Write the data out again exactly, with every picture removed.

Start of RECORDS FOR THE TASK

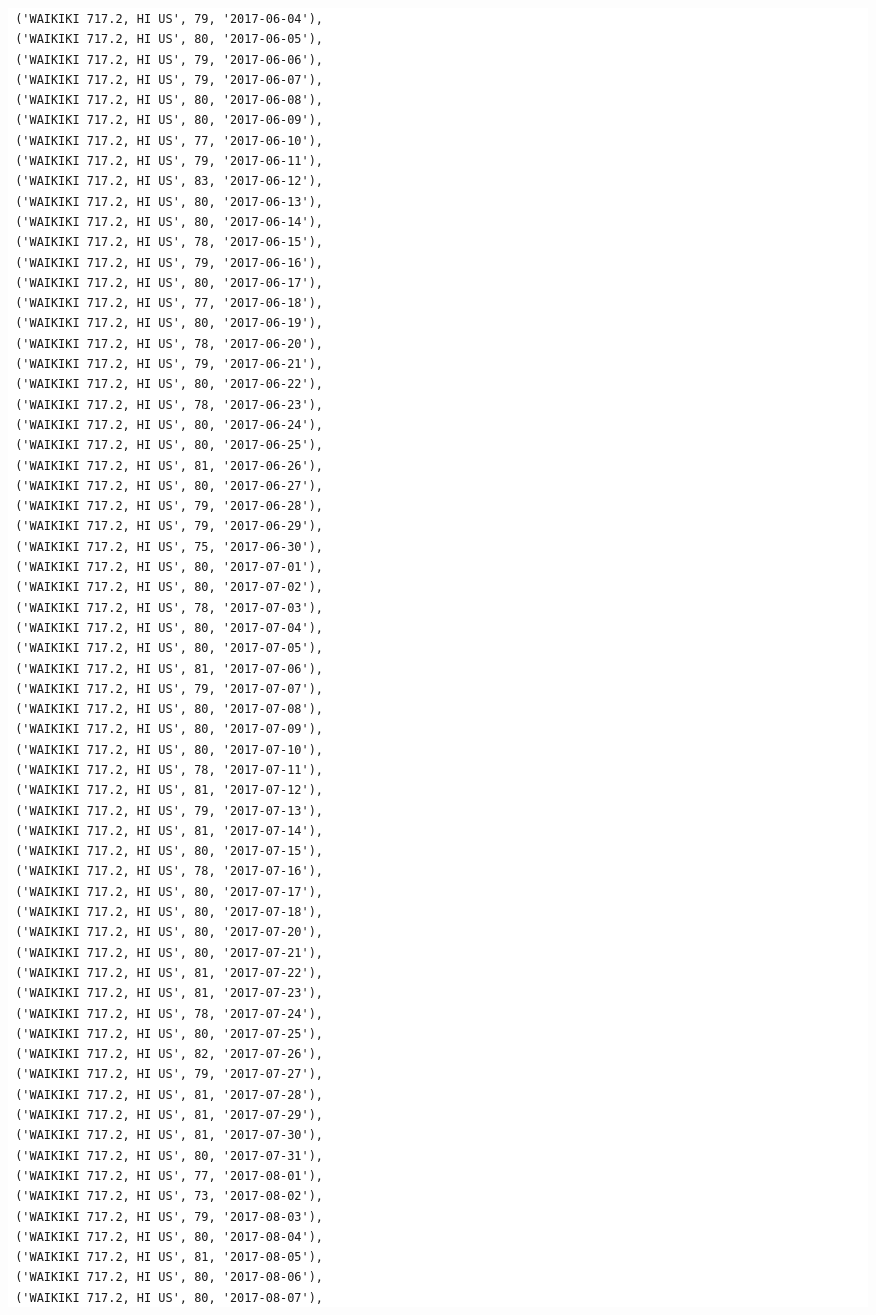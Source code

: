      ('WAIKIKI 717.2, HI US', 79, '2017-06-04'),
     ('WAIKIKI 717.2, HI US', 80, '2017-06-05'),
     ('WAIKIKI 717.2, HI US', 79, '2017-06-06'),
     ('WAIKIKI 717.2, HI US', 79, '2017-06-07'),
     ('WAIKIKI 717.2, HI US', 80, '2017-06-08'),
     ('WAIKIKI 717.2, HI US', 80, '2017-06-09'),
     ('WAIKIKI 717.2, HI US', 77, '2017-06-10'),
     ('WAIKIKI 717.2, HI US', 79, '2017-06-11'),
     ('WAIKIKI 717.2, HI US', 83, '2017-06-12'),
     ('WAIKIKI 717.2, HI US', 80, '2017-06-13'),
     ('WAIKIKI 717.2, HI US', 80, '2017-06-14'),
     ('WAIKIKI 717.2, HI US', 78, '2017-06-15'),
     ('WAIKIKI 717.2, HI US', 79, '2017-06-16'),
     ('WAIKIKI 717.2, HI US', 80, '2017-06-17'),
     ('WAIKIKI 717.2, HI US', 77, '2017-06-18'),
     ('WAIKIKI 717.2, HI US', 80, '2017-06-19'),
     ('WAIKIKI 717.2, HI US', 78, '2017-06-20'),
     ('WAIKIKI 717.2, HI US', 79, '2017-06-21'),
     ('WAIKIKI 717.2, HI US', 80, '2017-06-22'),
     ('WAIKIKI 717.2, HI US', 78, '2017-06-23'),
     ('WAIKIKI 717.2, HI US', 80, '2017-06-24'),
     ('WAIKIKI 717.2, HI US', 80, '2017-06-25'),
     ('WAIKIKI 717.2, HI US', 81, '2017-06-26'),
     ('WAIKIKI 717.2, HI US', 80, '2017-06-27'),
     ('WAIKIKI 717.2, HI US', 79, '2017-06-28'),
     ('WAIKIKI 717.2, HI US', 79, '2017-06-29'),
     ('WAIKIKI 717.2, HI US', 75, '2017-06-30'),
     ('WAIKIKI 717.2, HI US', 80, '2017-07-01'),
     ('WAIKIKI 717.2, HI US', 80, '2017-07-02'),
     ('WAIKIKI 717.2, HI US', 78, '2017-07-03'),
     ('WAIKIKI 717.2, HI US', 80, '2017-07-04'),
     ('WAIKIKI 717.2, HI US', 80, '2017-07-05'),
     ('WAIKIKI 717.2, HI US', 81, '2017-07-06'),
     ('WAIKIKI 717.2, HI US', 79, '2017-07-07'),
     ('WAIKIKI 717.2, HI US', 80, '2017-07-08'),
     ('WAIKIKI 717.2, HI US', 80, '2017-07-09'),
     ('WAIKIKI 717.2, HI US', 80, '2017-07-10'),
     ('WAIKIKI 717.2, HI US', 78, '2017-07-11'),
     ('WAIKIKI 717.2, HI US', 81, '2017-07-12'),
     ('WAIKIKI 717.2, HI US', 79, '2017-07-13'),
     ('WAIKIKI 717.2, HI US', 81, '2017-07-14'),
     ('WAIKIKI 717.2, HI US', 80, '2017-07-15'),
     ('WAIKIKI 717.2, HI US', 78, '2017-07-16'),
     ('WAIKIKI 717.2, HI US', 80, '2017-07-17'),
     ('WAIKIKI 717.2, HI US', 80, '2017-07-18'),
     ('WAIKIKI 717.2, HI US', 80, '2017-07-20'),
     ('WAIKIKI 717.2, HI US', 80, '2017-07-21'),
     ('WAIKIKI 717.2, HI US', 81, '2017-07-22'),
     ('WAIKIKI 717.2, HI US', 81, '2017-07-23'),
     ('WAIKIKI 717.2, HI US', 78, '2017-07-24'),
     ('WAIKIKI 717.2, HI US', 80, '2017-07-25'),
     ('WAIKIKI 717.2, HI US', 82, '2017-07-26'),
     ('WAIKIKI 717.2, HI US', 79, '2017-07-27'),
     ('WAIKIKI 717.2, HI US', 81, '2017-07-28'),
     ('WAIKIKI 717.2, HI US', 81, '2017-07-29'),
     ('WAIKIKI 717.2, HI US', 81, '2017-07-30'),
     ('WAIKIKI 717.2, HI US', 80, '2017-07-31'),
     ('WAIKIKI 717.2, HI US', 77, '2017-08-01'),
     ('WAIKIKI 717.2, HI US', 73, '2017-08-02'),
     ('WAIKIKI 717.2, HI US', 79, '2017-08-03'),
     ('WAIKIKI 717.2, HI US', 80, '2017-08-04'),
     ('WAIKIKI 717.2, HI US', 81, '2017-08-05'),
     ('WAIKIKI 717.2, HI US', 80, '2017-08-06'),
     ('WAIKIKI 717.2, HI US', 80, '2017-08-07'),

End of RECORDS FOR THE TASK

_SOLUTION BELOW_.
Source code

:      ('WAIKIKI 717.2, HI US', 79, '2017-06-04'),
     ('WAIKIKI 717.2, HI US', 80, '2017-06-05'),
     ('WAIKIKI 717.2, HI US', 79, '2017-06-06'),
     ('WAIKIKI 717.2, HI US', 79, '2017-06-07'),
     ('WAIKIKI 717.2, HI US', 80, '2017-06-08'),
     ('WAIKIKI 717.2, HI US', 80, '2017-06-09'),
     ('WAIKIKI 717.2, HI US', 77, '2017-06-10'),
     ('WAIKIKI 717.2, HI US', 79, '2017-06-11'),
     ('WAIKIKI 717.2, HI US', 83, '2017-06-12'),
     ('WAIKIKI 717.2, HI US', 80, '2017-06-13'),
     ('WAIKIKI 717.2, HI US', 80, '2017-06-14'),
     ('WAIKIKI 717.2, HI US', 78, '2017-06-15'),
     ('WAIKIKI 717.2, HI US', 79, '2017-06-16'),
     ('WAIKIKI 717.2, HI US', 80, '2017-06-17'),
     ('WAIKIKI 717.2, HI US', 77, '2017-06-18'),
     ('WAIKIKI 717.2, HI US', 80, '2017-06-19'),
     ('WAIKIKI 717.2, HI US', 78, '2017-06-20'),
     ('WAIKIKI 717.2, HI US', 79, '2017-06-21'),
     ('WAIKIKI 717.2, HI US', 80, '2017-06-22'),
     ('WAIKIKI 717.2, HI US', 78, '2017-06-23'),
     ('WAIKIKI 717.2, HI US', 80, '2017-06-24'),
     ('WAIKIKI 717.2, HI US', 80, '2017-06-25'),
     ('WAIKIKI 717.2, HI US', 81, '2017-06-26'),
     ('WAIKIKI 717.2, HI US', 80, '2017-06-27'),
     ('WAIKIKI 717.2, HI US', 79, '2017-06-28'),
     ('WAIKIKI 717.2, HI US', 79, '2017-06-29'),
     ('WAIKIKI 717.2, HI US', 75, '2017-06-30'),
     ('WAIKIKI 717.2, HI US', 80, '2017-07-01'),
     ('WAIKIKI 717.2, HI US', 80, '2017-07-02'),
     ('WAIKIKI 717.2, HI US', 78, '2017-07-03'),
     ('WAIKIKI 717.2, HI US', 80, '2017-07-04'),
     ('WAIKIKI 717.2, HI US', 80, '2017-07-05'),
     ('WAIKIKI 717.2, HI US', 81, '2017-07-06'),
     ('WAIKIKI 717.2, HI US', 79, '2017-07-07'),
     ('WAIKIKI 717.2, HI US', 80, '2017-07-08'),
     ('WAIKIKI 717.2, HI US', 80, '2017-07-09'),
     ('WAIKIKI 717.2, HI US', 80, '2017-07-10'),
     ('WAIKIKI 717.2, HI US', 78, '2017-07-11'),
     ('WAIKIKI 717.2, HI US', 81, '2017-07-12'),
     ('WAIKIKI 717.2, HI US', 79, '2017-07-13'),
     ('WAIKIKI 717.2, HI US', 81, '2017-07-14'),
     ('WAIKIKI 717.2, HI US', 80, '2017-07-15'),
     ('WAIKIKI 717.2, HI US', 78, '2017-07-16'),
     ('WAIKIKI 717.2, HI US', 80, '2017-07-17'),
     ('WAIKIKI 717.2, HI US', 80, '2017-07-18'),
     ('WAIKIKI 717.2, HI US', 80, '2017-07-20'),
     ('WAIKIKI 717.2, HI US', 80, '2017-07-21'),
     ('WAIKIKI 717.2, HI US', 81, '2017-07-22'),
     ('WAIKIKI 717.2, HI US', 81, '2017-07-23'),
     ('WAIKIKI 717.2, HI US', 78, '2017-07-24'),
     ('WAIKIKI 717.2, HI US', 80, '2017-07-25'),
     ('WAIKIKI 717.2, HI US', 82, '2017-07-26'),
     ('WAIKIKI 717.2, HI US', 79, '2017-07-27'),
     ('WAIKIKI 717.2, HI US', 81, '2017-07-28'),
     ('WAIKIKI 717.2, HI US', 81, '2017-07-29'),
     ('WAIKIKI 717.2, HI US', 81, '2017-07-30'),
     ('WAIKIKI 717.2, HI US', 80, '2017-07-31'),
     ('WAIKIKI 717.2, HI US', 77, '2017-08-01'),
     ('WAIKIKI 717.2, HI US', 73, '2017-08-02'),
     ('WAIKIKI 717.2, HI US', 79, '2017-08-03'),
     ('WAIKIKI 717.2, HI US', 80, '2017-08-04'),
     ('WAIKIKI 717.2, HI US', 81, '2017-08-05'),
     ('WAIKIKI 717.2, HI US', 80, '2017-08-06'),
     ('WAIKIKI 717.2, HI US', 80, '2017-08-07'),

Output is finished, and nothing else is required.